→ Records to use
Segment Open

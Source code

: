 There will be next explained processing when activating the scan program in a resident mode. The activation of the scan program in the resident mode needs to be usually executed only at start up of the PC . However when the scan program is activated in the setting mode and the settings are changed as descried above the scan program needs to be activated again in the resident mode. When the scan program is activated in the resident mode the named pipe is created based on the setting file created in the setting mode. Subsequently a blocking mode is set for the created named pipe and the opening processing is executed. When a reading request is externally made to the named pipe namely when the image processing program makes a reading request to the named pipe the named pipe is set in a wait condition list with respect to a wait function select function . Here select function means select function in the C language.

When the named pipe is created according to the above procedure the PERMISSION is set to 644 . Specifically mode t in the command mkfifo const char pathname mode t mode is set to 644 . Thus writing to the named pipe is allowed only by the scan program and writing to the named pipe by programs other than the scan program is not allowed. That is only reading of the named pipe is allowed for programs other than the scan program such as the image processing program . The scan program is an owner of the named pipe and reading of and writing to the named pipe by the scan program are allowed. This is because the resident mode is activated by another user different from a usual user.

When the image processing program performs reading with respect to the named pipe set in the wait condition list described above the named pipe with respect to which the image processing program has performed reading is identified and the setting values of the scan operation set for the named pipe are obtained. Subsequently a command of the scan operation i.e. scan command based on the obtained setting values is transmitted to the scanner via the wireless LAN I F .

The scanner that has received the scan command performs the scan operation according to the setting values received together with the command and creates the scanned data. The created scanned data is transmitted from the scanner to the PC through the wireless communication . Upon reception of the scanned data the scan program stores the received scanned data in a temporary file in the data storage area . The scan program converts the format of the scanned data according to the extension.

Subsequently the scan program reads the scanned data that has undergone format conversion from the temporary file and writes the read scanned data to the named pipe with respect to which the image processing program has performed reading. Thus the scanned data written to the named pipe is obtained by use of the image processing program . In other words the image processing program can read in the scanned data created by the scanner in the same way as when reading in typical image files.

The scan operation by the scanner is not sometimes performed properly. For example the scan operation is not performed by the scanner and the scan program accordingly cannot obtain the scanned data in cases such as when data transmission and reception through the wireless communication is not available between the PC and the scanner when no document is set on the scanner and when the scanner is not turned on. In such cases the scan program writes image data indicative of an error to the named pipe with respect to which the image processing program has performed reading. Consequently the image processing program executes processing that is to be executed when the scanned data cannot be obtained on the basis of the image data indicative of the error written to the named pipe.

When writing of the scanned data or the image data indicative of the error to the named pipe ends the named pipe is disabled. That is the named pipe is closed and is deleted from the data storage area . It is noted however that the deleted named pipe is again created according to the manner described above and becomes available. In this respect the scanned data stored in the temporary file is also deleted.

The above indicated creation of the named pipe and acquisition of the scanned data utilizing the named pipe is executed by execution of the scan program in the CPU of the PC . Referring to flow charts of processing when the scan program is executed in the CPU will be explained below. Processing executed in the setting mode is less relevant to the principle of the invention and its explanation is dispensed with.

Segment Closed
Segment Open

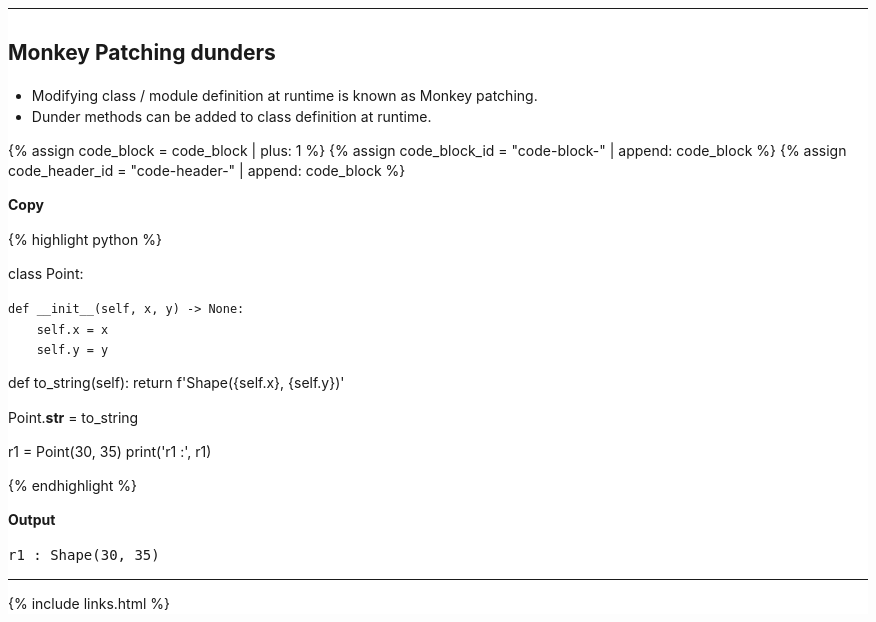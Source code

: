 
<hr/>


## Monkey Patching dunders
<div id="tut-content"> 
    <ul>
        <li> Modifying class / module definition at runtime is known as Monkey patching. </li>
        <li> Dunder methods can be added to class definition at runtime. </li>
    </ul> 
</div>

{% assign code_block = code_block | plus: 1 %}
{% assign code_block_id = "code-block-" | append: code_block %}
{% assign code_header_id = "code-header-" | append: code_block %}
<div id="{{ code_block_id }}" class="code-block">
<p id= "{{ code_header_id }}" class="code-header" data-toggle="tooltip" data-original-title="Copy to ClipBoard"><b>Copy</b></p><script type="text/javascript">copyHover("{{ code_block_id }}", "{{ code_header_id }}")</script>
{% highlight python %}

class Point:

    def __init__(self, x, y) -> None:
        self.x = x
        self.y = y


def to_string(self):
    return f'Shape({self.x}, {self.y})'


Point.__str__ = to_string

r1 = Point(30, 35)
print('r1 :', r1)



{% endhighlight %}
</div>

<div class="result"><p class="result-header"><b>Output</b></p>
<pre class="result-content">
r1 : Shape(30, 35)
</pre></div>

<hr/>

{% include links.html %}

Segment Closed

→ Problem
Taking the lines above, repeat exactly those from the line that contains "The scanner that" through the line that contains "Subsequently the scan", and both of those lines as well. Include nothing else.

→ Task result
The scanner that has received the scan command performs the scan operation according to the setting values received together with the command and creates the scanned data. The created scanned data is transmitted from the scanner to the PC through the wireless communication . Upon reception of the scanned data the scan program stores the received scanned data in a temporary file in the data storage area . The scan program converts the format of the scanned data according to the extension.

Subsequently the scan program reads the scanned data that has undergone format conversion from the temporary file and writes the read scanned data to the named pipe with respect to which the image processing program has performed reading. Thus the scanned data written to the named pipe is obtained by use of the image processing program . In other words the image processing program can read in the scanned data created by the scanner in the same way as when reading in typical image files.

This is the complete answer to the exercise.